Start of Block
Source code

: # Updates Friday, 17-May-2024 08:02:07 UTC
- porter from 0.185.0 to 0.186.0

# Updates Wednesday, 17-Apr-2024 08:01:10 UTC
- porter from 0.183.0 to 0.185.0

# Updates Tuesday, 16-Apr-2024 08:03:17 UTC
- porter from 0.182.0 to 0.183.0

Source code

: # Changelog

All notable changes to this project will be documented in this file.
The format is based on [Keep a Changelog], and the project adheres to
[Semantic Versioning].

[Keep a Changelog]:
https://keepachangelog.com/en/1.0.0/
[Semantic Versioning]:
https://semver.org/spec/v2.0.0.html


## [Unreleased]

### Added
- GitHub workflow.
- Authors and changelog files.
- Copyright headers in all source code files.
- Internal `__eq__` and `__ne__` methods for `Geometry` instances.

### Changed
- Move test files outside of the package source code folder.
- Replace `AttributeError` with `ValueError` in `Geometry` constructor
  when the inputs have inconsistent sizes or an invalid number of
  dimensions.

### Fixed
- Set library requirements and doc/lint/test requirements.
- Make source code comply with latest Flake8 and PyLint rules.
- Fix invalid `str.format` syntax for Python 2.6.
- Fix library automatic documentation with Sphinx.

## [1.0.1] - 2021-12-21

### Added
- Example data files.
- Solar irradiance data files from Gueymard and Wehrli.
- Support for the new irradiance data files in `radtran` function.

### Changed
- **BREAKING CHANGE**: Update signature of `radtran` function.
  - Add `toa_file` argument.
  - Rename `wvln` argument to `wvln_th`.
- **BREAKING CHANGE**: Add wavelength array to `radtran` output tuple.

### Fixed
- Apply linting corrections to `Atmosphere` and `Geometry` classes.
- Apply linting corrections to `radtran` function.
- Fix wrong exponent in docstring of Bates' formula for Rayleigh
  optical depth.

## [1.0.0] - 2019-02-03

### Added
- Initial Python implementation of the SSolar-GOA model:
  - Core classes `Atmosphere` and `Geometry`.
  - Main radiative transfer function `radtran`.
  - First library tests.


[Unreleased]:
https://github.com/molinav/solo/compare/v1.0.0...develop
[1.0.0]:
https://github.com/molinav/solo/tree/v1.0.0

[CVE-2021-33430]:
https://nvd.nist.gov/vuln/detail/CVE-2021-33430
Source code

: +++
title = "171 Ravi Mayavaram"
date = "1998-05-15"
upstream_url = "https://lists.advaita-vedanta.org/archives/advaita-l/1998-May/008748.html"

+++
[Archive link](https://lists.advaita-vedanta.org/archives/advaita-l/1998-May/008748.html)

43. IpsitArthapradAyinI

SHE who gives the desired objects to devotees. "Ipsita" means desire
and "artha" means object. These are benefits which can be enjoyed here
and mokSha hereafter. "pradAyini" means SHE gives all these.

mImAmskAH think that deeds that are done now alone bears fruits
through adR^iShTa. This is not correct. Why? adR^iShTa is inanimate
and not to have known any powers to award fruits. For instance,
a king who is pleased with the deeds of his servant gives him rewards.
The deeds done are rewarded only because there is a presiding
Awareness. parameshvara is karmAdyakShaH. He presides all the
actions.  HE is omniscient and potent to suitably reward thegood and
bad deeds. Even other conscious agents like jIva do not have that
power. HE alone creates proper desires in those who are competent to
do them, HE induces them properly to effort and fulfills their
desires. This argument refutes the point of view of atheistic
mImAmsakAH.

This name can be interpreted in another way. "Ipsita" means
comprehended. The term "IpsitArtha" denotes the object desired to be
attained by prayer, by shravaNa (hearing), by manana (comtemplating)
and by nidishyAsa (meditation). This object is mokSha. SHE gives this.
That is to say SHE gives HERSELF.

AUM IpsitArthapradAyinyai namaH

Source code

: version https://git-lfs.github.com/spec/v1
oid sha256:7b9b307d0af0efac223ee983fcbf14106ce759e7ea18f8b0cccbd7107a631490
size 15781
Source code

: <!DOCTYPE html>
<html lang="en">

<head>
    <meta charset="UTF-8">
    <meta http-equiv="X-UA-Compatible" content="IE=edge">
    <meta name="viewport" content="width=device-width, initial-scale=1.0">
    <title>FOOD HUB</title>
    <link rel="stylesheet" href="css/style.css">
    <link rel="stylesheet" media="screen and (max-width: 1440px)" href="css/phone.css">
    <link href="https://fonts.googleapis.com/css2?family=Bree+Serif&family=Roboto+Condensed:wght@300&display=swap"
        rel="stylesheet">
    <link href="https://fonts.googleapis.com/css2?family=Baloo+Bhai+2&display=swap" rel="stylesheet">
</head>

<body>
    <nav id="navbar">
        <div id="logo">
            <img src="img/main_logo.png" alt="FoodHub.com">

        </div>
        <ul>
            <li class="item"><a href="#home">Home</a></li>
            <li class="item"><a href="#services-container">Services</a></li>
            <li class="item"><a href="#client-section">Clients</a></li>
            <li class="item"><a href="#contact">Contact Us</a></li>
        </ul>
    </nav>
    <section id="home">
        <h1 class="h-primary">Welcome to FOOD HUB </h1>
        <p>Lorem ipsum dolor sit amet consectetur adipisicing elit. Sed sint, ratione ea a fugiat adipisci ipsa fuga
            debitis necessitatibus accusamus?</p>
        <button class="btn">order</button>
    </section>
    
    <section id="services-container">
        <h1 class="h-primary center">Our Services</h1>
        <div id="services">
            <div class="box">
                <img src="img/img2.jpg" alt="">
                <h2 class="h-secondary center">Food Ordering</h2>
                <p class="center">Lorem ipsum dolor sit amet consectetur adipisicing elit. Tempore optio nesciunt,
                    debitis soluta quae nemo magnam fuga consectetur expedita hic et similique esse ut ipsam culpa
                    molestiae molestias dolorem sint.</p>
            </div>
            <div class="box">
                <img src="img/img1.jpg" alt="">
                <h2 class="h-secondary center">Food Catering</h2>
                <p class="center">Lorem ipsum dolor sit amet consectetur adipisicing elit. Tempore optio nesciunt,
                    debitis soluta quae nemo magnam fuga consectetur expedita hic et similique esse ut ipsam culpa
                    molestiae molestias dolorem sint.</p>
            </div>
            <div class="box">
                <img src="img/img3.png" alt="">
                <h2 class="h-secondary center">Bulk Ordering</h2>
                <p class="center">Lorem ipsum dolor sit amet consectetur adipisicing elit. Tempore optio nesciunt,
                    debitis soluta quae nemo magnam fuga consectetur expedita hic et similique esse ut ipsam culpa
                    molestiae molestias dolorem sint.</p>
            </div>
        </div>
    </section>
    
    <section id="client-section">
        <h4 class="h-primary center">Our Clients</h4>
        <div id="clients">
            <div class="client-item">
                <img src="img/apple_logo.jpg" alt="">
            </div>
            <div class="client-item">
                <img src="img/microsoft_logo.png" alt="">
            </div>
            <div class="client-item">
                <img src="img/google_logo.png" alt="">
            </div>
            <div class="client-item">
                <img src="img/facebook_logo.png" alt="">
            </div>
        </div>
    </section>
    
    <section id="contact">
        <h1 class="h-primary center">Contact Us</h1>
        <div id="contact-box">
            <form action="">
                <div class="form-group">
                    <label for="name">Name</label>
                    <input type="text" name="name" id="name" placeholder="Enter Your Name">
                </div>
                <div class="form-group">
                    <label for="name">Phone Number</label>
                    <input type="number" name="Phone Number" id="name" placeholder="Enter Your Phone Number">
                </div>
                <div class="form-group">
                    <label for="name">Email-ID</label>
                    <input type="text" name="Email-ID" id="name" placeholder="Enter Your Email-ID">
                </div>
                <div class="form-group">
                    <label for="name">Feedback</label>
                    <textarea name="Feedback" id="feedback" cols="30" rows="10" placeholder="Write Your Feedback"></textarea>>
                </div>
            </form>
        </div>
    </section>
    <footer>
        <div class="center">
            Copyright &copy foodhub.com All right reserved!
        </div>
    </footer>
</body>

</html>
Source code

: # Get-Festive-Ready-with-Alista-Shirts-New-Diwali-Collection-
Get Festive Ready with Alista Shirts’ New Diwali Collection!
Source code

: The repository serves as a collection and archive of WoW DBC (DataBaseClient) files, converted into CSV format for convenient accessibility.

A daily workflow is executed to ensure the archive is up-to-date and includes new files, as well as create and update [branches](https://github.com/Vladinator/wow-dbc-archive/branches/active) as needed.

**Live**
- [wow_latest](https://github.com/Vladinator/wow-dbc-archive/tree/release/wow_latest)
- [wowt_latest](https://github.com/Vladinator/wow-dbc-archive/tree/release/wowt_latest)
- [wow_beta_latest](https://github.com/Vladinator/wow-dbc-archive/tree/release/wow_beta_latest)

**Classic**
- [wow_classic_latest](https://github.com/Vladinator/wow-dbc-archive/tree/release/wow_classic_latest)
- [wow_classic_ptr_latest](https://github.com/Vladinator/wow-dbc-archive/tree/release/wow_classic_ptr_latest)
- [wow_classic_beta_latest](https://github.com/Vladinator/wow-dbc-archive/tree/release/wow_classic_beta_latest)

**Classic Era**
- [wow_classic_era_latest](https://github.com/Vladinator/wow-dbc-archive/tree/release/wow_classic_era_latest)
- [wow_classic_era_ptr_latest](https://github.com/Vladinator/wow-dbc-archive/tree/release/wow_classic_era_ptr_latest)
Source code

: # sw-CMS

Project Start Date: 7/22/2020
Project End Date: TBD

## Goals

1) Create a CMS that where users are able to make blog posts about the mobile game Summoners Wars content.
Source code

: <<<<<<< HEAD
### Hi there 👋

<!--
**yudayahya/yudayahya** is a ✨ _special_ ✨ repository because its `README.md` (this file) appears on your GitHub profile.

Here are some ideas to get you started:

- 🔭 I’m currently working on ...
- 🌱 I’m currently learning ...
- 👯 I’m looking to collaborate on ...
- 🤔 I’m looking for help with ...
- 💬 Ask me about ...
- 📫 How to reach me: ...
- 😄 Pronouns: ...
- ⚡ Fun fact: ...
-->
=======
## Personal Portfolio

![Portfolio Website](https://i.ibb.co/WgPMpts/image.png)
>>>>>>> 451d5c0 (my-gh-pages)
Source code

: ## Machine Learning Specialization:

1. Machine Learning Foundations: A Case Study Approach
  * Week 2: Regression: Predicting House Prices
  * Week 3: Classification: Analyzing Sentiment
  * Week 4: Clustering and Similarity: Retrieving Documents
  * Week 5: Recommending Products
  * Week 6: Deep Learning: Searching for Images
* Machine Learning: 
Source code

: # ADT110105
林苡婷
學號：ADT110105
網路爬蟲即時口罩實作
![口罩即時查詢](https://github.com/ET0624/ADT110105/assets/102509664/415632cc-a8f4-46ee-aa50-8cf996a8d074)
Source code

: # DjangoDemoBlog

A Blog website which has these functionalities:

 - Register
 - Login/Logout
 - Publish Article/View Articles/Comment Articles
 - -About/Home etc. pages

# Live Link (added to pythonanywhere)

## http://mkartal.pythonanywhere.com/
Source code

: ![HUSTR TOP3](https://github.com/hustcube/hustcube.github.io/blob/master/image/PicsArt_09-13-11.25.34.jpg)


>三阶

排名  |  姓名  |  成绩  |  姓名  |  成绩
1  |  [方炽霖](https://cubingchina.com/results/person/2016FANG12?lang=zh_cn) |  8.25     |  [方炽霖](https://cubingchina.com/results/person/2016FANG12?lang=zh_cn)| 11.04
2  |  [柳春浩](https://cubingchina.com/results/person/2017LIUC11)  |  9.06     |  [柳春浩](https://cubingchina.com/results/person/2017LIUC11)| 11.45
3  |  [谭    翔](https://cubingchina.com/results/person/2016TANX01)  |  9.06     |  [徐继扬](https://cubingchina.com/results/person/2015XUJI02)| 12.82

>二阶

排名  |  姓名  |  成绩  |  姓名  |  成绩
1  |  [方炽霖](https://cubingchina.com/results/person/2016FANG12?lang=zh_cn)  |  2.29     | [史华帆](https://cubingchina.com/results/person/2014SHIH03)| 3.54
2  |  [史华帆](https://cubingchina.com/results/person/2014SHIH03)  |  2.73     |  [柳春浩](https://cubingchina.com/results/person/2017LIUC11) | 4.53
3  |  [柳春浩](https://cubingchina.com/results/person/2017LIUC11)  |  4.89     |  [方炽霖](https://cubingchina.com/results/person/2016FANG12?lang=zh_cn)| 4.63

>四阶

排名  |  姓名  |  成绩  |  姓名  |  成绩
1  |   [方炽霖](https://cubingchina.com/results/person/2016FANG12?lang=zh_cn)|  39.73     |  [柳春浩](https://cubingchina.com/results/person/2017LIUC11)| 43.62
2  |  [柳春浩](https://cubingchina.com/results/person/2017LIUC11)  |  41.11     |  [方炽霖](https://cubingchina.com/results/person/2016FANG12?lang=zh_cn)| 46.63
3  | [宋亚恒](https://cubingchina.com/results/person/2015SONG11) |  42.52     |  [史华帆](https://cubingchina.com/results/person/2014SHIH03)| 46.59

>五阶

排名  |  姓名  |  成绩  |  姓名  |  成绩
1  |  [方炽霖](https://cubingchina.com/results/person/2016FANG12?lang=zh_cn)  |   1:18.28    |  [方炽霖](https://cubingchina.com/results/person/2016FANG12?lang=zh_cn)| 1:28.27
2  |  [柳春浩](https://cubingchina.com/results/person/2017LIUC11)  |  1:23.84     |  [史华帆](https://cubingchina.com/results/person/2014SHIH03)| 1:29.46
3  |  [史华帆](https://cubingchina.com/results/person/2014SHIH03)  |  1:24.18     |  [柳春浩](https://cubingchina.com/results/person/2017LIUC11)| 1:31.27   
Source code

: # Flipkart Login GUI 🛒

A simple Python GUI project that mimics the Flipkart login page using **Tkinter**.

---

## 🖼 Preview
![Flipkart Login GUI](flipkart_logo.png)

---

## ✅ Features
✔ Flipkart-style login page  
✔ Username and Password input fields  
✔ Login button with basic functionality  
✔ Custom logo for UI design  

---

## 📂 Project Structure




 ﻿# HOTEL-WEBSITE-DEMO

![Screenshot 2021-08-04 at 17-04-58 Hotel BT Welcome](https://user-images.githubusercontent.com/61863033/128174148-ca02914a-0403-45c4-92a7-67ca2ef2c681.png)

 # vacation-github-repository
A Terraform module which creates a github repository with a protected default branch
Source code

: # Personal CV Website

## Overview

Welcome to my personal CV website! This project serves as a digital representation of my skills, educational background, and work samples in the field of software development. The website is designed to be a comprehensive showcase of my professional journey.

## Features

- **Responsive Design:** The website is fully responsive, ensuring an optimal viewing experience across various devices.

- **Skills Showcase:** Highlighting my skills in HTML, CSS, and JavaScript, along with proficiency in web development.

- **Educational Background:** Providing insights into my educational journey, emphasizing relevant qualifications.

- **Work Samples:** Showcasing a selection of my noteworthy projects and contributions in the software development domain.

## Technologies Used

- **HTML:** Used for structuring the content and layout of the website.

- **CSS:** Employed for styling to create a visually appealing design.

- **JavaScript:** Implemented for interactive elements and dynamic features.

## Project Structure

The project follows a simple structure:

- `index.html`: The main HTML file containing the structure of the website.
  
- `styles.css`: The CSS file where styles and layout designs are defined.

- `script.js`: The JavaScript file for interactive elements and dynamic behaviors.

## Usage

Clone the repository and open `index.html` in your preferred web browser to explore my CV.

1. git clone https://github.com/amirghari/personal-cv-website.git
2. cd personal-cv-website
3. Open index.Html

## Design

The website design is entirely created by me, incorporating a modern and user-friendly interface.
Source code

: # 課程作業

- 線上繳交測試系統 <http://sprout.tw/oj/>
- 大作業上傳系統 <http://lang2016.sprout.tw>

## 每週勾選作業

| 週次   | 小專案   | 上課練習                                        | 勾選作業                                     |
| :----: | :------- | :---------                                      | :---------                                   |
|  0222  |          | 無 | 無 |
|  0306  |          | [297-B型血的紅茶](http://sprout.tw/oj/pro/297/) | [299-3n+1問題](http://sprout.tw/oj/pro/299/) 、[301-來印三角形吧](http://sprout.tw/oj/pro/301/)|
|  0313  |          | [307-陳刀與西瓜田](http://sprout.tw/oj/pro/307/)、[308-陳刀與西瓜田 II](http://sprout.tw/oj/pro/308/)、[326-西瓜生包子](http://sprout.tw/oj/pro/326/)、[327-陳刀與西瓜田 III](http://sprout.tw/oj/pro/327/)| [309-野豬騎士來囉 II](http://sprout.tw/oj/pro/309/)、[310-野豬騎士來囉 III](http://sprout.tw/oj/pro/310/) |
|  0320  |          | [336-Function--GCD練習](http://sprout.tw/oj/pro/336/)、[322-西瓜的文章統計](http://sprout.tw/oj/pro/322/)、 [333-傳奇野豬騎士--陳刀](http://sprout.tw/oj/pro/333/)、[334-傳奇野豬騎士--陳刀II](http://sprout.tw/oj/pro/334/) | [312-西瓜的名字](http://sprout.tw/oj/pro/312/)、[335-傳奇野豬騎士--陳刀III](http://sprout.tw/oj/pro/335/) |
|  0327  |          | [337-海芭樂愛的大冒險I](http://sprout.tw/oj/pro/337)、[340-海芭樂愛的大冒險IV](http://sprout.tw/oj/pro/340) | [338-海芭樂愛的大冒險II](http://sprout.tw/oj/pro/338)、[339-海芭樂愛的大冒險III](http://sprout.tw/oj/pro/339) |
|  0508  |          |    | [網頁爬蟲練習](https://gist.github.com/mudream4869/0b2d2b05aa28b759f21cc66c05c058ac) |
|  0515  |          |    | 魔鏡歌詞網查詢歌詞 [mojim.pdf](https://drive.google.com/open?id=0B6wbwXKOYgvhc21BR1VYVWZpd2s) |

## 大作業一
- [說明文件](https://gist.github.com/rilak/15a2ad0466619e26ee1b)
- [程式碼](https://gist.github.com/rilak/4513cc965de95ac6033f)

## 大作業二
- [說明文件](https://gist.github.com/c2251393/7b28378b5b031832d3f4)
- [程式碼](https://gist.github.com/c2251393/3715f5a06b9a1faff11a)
End of Block
▶ _ASSIGNED TASK_
Search the entries for the word "family" and copy every line that holds it.

▶ _REPLY_
    <link href="https://fonts.googleapis.com/css2?family=Bree+Serif&family=Roboto+Condensed:wght@300&display=swap"
    <link href="https://fonts.googleapis.com/css2?family=Baloo+Bhai+2&display=swap" rel="stylesheet">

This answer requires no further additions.